The best part: Weaver wasn't even thinking about his back Wednesday.

"If I was thinking about it, it wasn't good to be out there," he said. "You want to get over that factor of it. I didn't think about it one bit. I just went out there and tried to fill the zone up as much as possible."

Any worry Scioscia may have carried into that first inning, when his $85 million ace took the mound for the first time since suffering excruciating back pain May 28, were eased by the way Weaver warmed up and a "look" that assured the Angels' skipper the righty would be all right.

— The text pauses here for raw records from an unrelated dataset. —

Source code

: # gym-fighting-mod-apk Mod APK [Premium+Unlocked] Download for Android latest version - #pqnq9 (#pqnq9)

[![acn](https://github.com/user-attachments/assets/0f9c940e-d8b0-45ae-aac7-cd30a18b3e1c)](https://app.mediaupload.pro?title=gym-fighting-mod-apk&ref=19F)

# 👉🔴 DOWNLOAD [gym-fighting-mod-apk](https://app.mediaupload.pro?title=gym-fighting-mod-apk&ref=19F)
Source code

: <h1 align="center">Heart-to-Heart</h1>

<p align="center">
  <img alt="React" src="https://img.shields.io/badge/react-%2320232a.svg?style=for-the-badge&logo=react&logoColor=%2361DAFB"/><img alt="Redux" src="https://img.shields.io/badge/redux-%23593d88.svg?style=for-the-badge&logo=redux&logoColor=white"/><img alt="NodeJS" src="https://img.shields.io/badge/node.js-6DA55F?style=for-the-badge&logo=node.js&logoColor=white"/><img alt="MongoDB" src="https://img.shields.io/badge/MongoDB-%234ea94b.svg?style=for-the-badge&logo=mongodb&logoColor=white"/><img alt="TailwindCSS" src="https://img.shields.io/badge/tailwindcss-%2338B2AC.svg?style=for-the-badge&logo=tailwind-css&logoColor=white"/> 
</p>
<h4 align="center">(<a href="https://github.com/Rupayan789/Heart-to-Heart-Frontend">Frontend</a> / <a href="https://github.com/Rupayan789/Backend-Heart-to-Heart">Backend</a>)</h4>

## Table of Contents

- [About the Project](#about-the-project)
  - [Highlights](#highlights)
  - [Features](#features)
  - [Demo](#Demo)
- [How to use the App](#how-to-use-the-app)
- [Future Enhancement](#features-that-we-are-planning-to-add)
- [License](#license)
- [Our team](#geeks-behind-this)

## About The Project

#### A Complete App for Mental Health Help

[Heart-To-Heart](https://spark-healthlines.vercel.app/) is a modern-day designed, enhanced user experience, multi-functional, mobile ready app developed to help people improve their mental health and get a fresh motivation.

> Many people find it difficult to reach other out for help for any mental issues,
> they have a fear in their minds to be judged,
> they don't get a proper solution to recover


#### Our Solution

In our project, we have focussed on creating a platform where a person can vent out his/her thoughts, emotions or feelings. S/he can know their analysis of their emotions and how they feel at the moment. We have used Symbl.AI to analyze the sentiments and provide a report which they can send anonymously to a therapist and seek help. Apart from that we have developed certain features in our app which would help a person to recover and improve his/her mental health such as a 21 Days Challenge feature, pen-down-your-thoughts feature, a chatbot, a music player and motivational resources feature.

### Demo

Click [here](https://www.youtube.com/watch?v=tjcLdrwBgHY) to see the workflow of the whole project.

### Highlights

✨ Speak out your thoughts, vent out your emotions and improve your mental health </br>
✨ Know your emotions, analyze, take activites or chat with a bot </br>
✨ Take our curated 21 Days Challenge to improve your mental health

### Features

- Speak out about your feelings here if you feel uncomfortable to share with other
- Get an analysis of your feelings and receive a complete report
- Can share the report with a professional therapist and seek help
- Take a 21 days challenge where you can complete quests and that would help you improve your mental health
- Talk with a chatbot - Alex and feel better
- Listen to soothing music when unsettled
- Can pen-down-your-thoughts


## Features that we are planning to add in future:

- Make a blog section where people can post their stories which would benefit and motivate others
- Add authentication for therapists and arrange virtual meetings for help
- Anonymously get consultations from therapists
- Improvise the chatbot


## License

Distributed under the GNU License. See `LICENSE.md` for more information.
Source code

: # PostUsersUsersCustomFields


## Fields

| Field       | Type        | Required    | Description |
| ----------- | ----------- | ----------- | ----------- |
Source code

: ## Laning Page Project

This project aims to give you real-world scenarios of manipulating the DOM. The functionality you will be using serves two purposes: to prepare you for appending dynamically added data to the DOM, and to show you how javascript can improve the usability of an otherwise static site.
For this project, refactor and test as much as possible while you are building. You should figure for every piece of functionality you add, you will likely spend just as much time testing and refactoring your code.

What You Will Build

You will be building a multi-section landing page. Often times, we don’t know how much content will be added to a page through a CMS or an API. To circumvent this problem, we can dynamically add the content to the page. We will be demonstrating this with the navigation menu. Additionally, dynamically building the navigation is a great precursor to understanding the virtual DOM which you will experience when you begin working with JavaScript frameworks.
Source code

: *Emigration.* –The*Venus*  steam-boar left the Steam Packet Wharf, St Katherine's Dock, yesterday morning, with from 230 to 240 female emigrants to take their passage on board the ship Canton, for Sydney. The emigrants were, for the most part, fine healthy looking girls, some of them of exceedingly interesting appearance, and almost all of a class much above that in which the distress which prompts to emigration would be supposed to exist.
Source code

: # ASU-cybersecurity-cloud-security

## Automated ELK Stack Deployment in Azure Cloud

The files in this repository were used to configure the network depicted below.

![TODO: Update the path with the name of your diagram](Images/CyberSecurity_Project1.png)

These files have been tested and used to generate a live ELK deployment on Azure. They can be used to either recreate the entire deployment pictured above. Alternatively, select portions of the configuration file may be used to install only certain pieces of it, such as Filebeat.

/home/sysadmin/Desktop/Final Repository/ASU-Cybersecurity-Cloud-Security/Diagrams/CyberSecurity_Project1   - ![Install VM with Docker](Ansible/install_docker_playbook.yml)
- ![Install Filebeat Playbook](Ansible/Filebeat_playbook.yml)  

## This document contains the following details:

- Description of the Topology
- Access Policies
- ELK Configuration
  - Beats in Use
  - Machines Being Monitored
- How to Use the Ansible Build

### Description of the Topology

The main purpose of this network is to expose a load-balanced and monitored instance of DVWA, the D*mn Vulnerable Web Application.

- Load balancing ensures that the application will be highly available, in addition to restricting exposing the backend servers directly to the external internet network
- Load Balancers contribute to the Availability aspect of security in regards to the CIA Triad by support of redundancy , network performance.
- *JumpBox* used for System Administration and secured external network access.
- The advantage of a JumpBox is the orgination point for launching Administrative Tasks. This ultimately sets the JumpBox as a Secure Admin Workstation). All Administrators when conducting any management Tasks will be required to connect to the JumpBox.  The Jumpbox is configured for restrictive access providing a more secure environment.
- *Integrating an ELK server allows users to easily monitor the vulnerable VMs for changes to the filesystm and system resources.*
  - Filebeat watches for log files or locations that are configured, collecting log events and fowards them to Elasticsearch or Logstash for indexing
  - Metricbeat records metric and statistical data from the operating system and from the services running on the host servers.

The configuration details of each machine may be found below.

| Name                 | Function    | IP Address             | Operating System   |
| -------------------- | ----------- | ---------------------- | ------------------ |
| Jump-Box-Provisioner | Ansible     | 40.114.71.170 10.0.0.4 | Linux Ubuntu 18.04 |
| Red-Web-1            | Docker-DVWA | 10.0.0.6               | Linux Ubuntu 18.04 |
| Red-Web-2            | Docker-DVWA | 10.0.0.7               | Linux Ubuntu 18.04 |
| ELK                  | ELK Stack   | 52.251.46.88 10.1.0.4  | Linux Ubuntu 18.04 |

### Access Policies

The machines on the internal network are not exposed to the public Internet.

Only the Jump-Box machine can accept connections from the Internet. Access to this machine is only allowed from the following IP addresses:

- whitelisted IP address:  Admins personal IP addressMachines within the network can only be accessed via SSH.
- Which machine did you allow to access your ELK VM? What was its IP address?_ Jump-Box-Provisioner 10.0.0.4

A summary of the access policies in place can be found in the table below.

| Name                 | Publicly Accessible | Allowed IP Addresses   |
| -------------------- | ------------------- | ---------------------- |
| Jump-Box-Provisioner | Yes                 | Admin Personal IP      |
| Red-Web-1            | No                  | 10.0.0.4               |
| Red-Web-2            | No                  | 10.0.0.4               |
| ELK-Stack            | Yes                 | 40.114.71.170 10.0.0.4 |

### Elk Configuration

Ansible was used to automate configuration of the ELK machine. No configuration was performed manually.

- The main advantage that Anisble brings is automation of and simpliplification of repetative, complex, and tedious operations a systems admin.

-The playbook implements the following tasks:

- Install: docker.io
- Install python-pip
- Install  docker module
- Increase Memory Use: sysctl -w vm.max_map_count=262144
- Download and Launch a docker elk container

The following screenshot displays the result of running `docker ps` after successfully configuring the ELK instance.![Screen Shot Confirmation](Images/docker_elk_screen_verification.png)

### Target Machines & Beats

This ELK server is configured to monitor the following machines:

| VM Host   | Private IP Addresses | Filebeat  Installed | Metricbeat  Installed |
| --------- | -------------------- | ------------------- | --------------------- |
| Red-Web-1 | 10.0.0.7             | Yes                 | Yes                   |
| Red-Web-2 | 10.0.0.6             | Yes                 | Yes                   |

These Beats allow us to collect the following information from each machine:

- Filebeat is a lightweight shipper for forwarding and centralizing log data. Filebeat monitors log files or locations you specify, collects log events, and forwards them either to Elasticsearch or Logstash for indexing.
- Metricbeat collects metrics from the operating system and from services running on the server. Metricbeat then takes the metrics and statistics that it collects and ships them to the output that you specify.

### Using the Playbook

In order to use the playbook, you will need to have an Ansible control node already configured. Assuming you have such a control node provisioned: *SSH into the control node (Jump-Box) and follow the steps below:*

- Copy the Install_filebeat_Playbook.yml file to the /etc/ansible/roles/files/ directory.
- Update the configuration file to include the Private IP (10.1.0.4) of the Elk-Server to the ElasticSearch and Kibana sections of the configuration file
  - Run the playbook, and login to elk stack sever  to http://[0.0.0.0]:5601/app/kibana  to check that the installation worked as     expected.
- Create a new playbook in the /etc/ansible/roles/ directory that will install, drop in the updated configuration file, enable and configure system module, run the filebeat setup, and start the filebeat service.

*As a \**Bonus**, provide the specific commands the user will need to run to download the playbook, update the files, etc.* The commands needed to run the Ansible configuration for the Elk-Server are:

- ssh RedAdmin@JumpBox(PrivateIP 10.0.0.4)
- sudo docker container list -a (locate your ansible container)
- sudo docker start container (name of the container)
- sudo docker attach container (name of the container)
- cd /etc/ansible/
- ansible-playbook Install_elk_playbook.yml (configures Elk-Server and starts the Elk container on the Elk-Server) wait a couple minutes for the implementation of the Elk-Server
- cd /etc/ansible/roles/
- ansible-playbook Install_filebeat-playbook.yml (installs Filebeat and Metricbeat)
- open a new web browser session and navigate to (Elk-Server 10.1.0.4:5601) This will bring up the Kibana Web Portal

"And the first 10 pitches of the game," Scioscia added, "you saw the ball come out of his hand the way it needed to."

Weaver's offspeed stuff wasn't there early on -- though his changeup got better as the game went on -- but when Weaver froze leadoff hitter Gregor Blanco with a 3-2, outside-corner fastball, Scioscia knew he had his ace back.

Weaver retired the first eight hitters in order and breezed through the first four frames with only one hit and one walk, the Angels giving him a lead courtesy of a second-inning homer by Alberto Callaspo off Giants starter Ryan Vogelsong.

Then came a rough fifth, which saw Weaver allow two baserunners and exhaust 22 pitches, putting his tally at 71 and causing Jason Isringhausen to start warming up.

Scioscia didn't fret, though.

"He was OK," he said. "I think he had enough definitely to start the sixth. We had Izzy ready in case we needed some help in the sixth inning."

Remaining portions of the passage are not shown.